I graduated seventeen years ago today. I had short hair, I wore a long black robe and I sat with the people I'd studied with, in a hot, uncomfortable hall. One-by-one our names were called; hundreds and hundreds of students in a continuous wave of hats and applause. Two hours of clapping.

It's funny now. I don't remember the exact moment of going up and shaking the Vice Chancellor's hand. I must have done it - I've literally got the t-shirt (and the certificate) to prove it. Yet I don't recall that culmination. Not half as well as I remember my long hours in the library.

I do remember standing on the grass outside the tennis courts. Steinhausen was there with his parents (who looked exactly like him) and I remember thinking he should have worn better shoes than his dog-eared old loafers. Then, I didn't know at the time that I was wearing my mortarboard backwards.

I remember Caroline smiled at me - and I realised I probably wouldn't see her again. On a course where there were more people called Dave than there were actual girls (University of Bath, Physics, Class of 2000), the Carolines were quite unique: pretty, smart and fun - yet somehow mysteriously studying physics with a massive crowd of comic-book nerds who could quote Monty Python verbatim.

My parents were proud of me. They beamed and they took photos with a disposable camera, and they chatted to other parents and they applauded and they asked my friends what I was like and they did all the other embarrassing things that all the other parents did, and on that muggy afternoon at the end of all things, I didn't mind in the slightest.

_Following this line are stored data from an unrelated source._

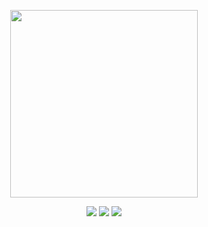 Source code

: <p align="center">  
  <img src="https://media.tenor.com/nvnSDDZKbF8AAAAM/gatekid3-pokemon.gif" height=300 length=300>
</p>
<p align="center">
  <a href="https://github.com/gumbobr0t"><img src="https://img.shields.io/badge/c%23-%23239120.svg?style=for-the-badge&logo=csharp&logoColor=white"></a>
  <a href="https://github.com/gumbobr0t"><img src="https://img.shields.io/badge/blazor-%235C2D91.svg?style=for-the-badge&logo=blazor&logoColor=white"></a>
  <a href="https://github.com/gumbobr0t"><img src="https://img.shields.io/badge/.NET-5C2D91?style=for-the-badge&logo=.net&logoColor=white"></a>
  <!-- Why ya watchin my Readme <]:| -->
</p>
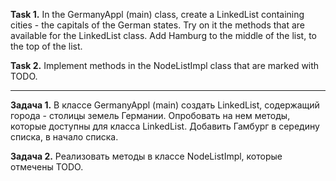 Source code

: **Task 1.**
In the GermanyAppl (main) class, create a LinkedList containing cities - the capitals of the German states.
Try on it the methods that are available for the LinkedList class.
Add Hamburg to the middle of the list, to the top of the list.

**Task 2.**
Implement methods in the NodeListImpl class that are marked with TODO.

___________________________________________________

**Задача 1.**
В классе GermanyAppl (main) cоздать LinkedList, содержащий города - столицы земель Германии.
Опробовать на нем методы, которые доступны для класса LinkedList. 
Добавить Гамбург в середину списка, в начало списка.

**Задача 2.**
Реализовать методы в классе NodeListImpl, которые отмечены TODO.



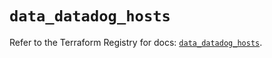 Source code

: # `data_datadog_hosts`

Refer to the Terraform Registry for docs: [`data_datadog_hosts`](https://registry.terraform.io/providers/datadog/datadog/3.69.0/docs/data-sources/hosts).
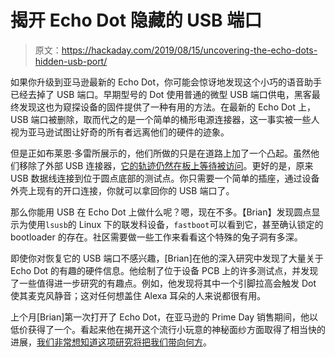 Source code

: # 揭开 Echo Dot 隐藏的 USB 端口

> 原文：<https://hackaday.com/2019/08/15/uncovering-the-echo-dots-hidden-usb-port/>

如果你升级到亚马逊最新的 Echo Dot，你可能会惊讶地发现这个小巧的语音助手已经去掉了 USB 端口。早期型号的 Dot 使用普通的微型 USB 端口供电，黑客最终发现这也为窥探设备的固件提供了一种有用的方法。在最新的 Echo Dot 上，USB 端口被删除，取而代之的是一个简单的桶形电源连接器，这一事实被一些人视为亚马逊试图让好奇的所有者远离他们的硬件的迹象。

但是正如布莱恩·多雷所展示的，他们所做的只是在道路上加了一个凸起。虽然他们移除了外部 USB 连接器，[它的轨迹仍然在板上等待被访问](https://www.briandorey.com/post/echo-dot-3rd-gen-digging-deeper)。更好的是，原来 USB 数据线连接到位于圆点底部的测试点。你只需要一个简单的插座，通过设备外壳上现有的开口连接，你就可以拿回你的 USB 端口了。

那么你能用 USB 在 Echo Dot 上做什么呢？嗯，现在不多。【Brian】发现圆点显示为使用`lsusb`的 Linux 下的联发科设备，`fastboot`可以看到它，甚至确认锁定的 bootloader 的存在。社区需要做一些工作来看看这个特殊的兔子洞有多深。

即使你对恢复它的 USB 端口不感兴趣，[Brian]在他的深入研究中发现了大量关于 Echo Dot 的有趣的硬件信息。他绘制了位于设备 PCB 上的许多测试点，并发现了一些值得进一步研究的有趣点。例如，他发现将其中一个引脚拉高会触发 Dot 使其麦克风静音；这对任何想盖住 Alexa 耳朵的人来说都很有用。

上个月[Brian]第一次打开了 Echo Dot，在亚马逊的 Prime Day 销售期间，他以低价获得了一个。看起来他在揭开这个流行小玩意的神秘面纱方面取得了相当快的进展，[我们非常想知道这项研究将把我们带向何方](https://hackaday.com/2017/08/03/the-amazon-echo-as-a-listening-device/)。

It seems funny, looking back now. Seventeen years. I was 22 - in a different world. Yet, time connects that day to this. There's a path, a set of events that could be traced, with every hour linking then with now. I wonder how I would have reacted had Future Me appeared and told me what would happen. 911, flumpbook, smartphones, Iraq, terror, youthwork, merging churches, technical writing, piano teaching, depression, anxiety, Zimbabwe-friends, song-writing, camping, friends, more technical writing, team leading, group leading, tea-making, more friends, coalition governments, President Business, the Yamaha CP300, the Nord Stage 2 EX, a couple of laptops, more depression, a blog, a quiz, hundreds of sleepless nights and not a whole lot of physics.

Hard to tell.

Caroline went into the army. Steinhausen disappeared. I went home, met Paul and started youthwork and that inexorable chain that leads to grey hair, to weary eyes and to here at this very desk, today.

I'm tired. I'm really tired.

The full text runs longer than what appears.